Stored data
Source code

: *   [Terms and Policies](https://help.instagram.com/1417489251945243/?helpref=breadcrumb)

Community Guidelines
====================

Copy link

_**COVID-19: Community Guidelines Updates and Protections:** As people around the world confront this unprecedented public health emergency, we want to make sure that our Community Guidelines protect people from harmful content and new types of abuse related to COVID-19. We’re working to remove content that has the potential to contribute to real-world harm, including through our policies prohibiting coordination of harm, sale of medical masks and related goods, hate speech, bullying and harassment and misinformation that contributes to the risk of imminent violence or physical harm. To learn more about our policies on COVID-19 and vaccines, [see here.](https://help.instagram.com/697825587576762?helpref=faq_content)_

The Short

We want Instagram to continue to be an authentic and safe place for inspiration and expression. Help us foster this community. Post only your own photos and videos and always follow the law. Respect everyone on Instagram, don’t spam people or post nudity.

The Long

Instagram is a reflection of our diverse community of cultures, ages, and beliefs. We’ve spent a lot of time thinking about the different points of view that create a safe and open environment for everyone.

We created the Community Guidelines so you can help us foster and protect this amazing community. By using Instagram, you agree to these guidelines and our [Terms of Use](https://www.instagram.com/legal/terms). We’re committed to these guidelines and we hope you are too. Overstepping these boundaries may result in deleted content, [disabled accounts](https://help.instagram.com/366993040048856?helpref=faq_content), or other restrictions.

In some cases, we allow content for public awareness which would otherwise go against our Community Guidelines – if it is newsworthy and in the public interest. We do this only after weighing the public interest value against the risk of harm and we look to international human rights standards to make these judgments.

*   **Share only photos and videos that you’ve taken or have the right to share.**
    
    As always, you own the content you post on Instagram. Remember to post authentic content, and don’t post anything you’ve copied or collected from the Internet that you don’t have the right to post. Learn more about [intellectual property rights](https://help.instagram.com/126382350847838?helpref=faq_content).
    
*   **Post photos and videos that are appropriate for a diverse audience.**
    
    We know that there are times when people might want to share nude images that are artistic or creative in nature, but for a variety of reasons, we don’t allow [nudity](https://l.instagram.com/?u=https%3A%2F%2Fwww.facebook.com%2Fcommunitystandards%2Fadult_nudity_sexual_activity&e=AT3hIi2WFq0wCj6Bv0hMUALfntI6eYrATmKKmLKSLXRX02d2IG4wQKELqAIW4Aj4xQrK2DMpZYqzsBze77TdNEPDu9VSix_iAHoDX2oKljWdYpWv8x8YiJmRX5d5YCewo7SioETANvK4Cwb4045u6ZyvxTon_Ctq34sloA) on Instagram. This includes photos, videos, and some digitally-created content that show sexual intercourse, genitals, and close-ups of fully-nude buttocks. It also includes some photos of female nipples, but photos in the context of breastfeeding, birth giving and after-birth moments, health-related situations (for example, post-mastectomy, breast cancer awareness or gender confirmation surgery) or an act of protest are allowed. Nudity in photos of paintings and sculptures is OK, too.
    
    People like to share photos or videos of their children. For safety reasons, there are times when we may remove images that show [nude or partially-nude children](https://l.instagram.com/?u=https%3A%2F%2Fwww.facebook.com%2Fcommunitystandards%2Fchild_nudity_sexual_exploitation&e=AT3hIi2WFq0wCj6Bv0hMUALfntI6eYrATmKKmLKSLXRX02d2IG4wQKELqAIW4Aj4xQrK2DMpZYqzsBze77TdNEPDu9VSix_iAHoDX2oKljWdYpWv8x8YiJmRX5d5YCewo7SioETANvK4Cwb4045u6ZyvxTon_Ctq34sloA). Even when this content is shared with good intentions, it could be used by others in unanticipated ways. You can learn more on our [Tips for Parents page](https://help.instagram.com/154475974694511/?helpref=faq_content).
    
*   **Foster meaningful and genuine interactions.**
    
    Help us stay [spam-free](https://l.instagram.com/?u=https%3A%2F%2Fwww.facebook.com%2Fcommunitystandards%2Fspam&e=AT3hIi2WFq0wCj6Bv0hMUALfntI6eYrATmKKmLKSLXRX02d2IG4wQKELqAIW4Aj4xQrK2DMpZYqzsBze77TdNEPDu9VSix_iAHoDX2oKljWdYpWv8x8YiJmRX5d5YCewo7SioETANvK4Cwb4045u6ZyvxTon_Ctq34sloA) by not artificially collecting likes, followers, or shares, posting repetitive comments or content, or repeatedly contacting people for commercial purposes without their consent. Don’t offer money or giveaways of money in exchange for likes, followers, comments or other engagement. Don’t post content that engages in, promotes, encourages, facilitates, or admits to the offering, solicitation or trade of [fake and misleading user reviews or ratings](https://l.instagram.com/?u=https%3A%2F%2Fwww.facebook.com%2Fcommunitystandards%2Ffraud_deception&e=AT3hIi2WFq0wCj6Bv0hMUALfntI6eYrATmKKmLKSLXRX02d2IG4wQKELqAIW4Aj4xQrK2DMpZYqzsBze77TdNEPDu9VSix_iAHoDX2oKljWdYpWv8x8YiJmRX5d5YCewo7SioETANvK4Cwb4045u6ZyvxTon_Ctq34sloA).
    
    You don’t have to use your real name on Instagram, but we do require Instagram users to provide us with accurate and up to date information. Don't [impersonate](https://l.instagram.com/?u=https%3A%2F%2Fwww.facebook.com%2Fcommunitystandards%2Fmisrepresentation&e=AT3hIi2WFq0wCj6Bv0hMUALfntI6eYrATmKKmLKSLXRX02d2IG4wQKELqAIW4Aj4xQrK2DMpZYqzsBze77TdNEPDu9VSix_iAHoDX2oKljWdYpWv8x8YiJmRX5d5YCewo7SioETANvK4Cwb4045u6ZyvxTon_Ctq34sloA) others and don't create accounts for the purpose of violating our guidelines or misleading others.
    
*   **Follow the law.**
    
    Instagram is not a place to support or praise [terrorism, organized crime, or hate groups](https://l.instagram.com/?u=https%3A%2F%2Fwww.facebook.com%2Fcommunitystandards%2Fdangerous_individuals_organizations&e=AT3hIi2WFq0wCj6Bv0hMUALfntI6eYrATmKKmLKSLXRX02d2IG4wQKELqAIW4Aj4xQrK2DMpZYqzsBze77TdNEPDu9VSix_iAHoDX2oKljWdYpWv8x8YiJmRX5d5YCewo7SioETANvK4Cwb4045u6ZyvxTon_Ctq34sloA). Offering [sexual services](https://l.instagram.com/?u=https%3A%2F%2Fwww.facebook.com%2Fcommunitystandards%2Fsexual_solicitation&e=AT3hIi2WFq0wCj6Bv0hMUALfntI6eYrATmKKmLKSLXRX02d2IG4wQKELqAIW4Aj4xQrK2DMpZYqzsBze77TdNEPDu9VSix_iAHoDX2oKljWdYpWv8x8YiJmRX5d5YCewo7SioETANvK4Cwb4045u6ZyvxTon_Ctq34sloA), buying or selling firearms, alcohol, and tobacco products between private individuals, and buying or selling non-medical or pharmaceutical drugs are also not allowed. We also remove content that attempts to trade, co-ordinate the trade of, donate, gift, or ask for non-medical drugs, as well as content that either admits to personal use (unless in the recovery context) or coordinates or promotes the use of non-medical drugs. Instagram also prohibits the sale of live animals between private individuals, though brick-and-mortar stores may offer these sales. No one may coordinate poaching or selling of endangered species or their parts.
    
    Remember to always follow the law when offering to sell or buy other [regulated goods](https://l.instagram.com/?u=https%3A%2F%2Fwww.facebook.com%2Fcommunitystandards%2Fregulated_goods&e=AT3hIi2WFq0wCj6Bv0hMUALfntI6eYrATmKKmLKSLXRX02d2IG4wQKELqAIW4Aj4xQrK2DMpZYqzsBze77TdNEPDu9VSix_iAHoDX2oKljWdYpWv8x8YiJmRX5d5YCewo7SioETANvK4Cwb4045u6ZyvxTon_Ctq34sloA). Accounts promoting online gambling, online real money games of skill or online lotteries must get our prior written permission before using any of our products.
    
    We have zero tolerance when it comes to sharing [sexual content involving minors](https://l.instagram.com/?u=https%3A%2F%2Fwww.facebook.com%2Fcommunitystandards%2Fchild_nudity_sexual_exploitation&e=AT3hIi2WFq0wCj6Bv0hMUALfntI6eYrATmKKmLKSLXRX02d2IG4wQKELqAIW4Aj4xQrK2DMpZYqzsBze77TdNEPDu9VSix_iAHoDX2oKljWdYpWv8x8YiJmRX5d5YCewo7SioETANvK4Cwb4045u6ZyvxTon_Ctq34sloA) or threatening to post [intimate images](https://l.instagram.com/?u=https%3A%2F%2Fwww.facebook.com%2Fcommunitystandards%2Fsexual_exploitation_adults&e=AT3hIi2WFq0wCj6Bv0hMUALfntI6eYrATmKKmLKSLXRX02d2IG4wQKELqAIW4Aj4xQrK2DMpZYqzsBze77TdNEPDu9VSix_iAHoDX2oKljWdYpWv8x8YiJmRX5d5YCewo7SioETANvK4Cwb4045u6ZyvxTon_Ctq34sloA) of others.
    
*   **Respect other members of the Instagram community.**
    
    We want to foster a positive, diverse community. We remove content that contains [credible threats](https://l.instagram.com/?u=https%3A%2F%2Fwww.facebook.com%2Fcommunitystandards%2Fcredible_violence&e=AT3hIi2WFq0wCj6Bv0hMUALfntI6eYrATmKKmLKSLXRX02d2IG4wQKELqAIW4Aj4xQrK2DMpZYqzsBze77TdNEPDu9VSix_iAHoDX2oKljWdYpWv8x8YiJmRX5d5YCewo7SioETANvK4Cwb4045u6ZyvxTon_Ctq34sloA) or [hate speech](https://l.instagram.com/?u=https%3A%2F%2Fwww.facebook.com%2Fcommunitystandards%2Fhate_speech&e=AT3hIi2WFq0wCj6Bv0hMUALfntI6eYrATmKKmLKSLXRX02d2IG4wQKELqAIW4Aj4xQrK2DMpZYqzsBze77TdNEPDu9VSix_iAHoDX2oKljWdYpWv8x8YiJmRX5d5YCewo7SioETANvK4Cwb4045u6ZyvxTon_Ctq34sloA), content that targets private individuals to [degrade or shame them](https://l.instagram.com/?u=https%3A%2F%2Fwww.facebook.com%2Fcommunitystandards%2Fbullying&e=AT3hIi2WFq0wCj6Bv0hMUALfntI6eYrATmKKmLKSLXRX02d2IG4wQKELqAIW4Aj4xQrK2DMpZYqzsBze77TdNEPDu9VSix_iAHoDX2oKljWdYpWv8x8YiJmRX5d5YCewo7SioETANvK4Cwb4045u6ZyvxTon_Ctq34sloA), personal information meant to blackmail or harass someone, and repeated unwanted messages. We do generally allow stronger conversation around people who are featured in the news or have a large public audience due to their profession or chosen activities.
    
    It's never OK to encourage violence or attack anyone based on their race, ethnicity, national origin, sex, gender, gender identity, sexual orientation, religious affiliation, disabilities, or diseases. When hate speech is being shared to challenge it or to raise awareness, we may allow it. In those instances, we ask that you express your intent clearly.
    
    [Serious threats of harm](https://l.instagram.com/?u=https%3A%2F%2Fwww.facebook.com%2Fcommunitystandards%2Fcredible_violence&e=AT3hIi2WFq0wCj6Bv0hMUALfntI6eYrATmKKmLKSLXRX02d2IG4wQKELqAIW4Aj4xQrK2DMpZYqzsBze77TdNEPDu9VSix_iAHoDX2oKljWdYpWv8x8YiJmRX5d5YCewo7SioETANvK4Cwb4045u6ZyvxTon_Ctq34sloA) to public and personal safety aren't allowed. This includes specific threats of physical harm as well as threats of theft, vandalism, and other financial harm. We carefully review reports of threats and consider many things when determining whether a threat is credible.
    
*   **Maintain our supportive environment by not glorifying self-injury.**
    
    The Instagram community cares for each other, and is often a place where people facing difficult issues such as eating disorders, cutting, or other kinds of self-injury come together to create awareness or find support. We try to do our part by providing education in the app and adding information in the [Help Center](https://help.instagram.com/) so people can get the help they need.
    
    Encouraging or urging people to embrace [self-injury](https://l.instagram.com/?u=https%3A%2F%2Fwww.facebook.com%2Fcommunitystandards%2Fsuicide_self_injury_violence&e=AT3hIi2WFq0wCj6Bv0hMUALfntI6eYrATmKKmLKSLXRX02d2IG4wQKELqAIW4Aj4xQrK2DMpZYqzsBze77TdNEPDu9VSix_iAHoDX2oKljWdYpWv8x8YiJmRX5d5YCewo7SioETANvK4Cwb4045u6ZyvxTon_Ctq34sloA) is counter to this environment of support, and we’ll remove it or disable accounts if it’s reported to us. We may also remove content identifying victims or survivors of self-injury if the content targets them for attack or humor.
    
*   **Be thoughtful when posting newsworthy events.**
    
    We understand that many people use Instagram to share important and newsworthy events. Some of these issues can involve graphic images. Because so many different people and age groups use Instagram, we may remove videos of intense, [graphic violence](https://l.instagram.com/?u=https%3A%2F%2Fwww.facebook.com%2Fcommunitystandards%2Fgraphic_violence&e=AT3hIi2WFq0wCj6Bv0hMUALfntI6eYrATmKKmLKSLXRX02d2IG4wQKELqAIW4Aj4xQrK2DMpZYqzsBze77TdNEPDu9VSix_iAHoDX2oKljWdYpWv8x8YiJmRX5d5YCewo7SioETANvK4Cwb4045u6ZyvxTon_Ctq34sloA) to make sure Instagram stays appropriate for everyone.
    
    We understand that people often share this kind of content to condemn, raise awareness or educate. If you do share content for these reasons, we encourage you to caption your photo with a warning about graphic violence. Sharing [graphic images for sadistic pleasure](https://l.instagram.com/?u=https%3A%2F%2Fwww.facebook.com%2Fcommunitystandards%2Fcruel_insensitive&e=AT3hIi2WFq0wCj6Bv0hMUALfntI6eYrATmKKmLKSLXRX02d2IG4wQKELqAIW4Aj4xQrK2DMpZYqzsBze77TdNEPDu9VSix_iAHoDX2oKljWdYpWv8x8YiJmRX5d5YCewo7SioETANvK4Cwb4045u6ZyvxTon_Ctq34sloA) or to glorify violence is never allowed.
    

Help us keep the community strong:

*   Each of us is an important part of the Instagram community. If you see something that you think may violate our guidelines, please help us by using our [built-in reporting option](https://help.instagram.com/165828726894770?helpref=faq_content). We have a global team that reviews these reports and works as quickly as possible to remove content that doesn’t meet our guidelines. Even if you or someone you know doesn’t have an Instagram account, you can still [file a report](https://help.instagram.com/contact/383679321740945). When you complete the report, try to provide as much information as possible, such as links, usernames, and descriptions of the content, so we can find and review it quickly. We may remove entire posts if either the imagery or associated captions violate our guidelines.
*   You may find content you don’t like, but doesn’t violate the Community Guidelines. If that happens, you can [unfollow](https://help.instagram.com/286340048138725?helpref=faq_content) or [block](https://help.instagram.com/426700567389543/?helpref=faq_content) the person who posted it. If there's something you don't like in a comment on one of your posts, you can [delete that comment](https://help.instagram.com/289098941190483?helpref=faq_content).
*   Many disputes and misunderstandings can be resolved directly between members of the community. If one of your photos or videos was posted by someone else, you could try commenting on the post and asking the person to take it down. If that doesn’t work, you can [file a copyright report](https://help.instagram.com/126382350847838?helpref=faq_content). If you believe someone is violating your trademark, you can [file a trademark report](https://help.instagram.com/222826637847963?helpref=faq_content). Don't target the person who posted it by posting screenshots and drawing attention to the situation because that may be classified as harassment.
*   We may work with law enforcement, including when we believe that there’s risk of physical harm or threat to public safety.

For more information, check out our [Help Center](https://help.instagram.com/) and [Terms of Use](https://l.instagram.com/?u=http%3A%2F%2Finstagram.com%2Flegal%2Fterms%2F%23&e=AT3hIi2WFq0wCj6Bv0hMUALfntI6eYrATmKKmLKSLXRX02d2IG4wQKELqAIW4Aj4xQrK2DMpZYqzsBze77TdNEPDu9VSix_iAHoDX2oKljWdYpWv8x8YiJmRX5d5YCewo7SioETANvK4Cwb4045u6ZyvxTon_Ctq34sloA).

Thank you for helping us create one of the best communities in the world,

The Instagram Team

§ **Task**
Please copy every line of the records above in which "Respect" appears.

§ **Answer space**
We want Instagram to continue to be an authentic and safe place for inspiration and expression. Help us foster this community. Post only your own photos and videos and always follow the law. Respect everyone on Instagram, don’t spam people or post nudity.
*   **Respect other members of the Instagram community.**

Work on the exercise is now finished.